Extracted data entries:
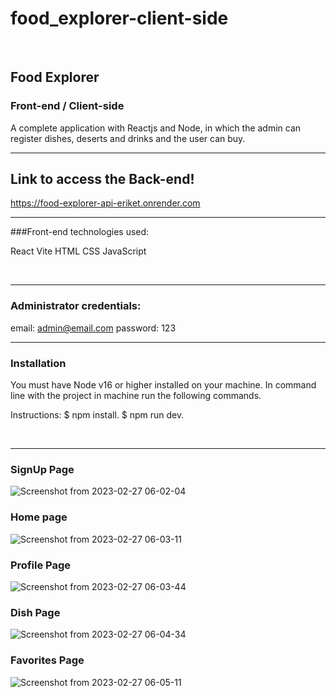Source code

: # food_explorer-client-side
<br>

## Food Explorer

### Front-end / Client-side

A complete application with Reactjs and Node, in which the admin can register dishes, deserts and drinks and the user can buy.
<br>
<hr>

## Link to access the Back-end!

https://food-explorer-api-eriket.onrender.com
<br>
<hr>

###Front-end technologies used: 

React
Vite
HTML
CSS
JavaScript

<br>
<hr>

### Administrator credentials:
email: admin@email.com
password: 123
<br>
<hr>

### Installation
You must have Node v16 or higher installed on your machine. In command line with the project in machine run the following commands.

Instructions: 
$ npm install.
$ npm run dev.

<br>
<hr>

### SignUp Page
![Screenshot from 2023-02-27 06-02-04](https://user-images.githubusercontent.com/91575045/221519650-2a3b65ea-65fa-4cb1-b46d-7500969dbcdb.png)

### Home page
![Screenshot from 2023-02-27 06-03-11](https://user-images.githubusercontent.com/91575045/221519796-d9b68c30-53f4-4039-8eeb-b8779f9607c1.png)

### Profile Page
![Screenshot from 2023-02-27 06-03-44](https://user-images.githubusercontent.com/91575045/221519922-3d3fa026-9a55-417d-b0bf-424bff56ba23.png)

### Dish Page
![Screenshot from 2023-02-27 06-04-34](https://user-images.githubusercontent.com/91575045/221520111-a3ca1a0d-1556-45b9-b1d8-c2459bbf6593.png)

### Favorites Page
![Screenshot from 2023-02-27 06-05-11](https://user-images.githubusercontent.com/91575045/221520266-34cecbf4-2cc5-46d8-adb4-18687b352e2c.png)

# [Exercise]
From the first line to the last, repeat the records exactly, leaving out the pictures.

# [Task output]
Source code

: # food_explorer-client-side
<br>

## Food Explorer

### Front-end / Client-side

A complete application with Reactjs and Node, in which the admin can register dishes, deserts and drinks and the user can buy.
<br>
<hr>

## Link to access the Back-end!

https://food-explorer-api-eriket.onrender.com
<br>
<hr>

###Front-end technologies used: 

React
Vite
HTML
CSS
JavaScript

<br>
<hr>

### Administrator credentials:
email: admin@email.com
password: 123
<br>
<hr>

### Installation
You must have Node v16 or higher installed on your machine. In command line with the project in machine run the following commands.

Instructions: 
$ npm install.
$ npm run dev.

<br>
<hr>

### SignUp Page
![Screenshot from 2023-02-27 06-02-04](https://user-images.githubusercontent.com/91575045/221519650-2a3b65ea-65fa-4cb1-b46d-7500969dbcdb.png)

### Home page
![Screenshot from 2023-02-27 06-03-11](https://user-images.githubusercontent.com/91575045/221519796-d9b68c30-53f4-4039-8eeb-b8779f9607c1.png)

### Profile Page
![Screenshot from 2023-02-27 06-03-44](https://user-images.githubusercontent.com/91575045/221519922-3d3fa026-9a55-417d-b0bf-424bff56ba23.png)

### Dish Page
![Screenshot from 2023-02-27 06-04-34](https://user-images.githubusercontent.com/91575045/221520111-a3ca1a0d-1556-45b9-b1d8-c2459bbf6593.png)

### Favorites Page
![Screenshot from 2023-02-27 06-05-11](https://user-images.githubusercontent.com/91575045/221520266-34cecbf4-2cc5-46d8-adb4-18687b352e2c.png)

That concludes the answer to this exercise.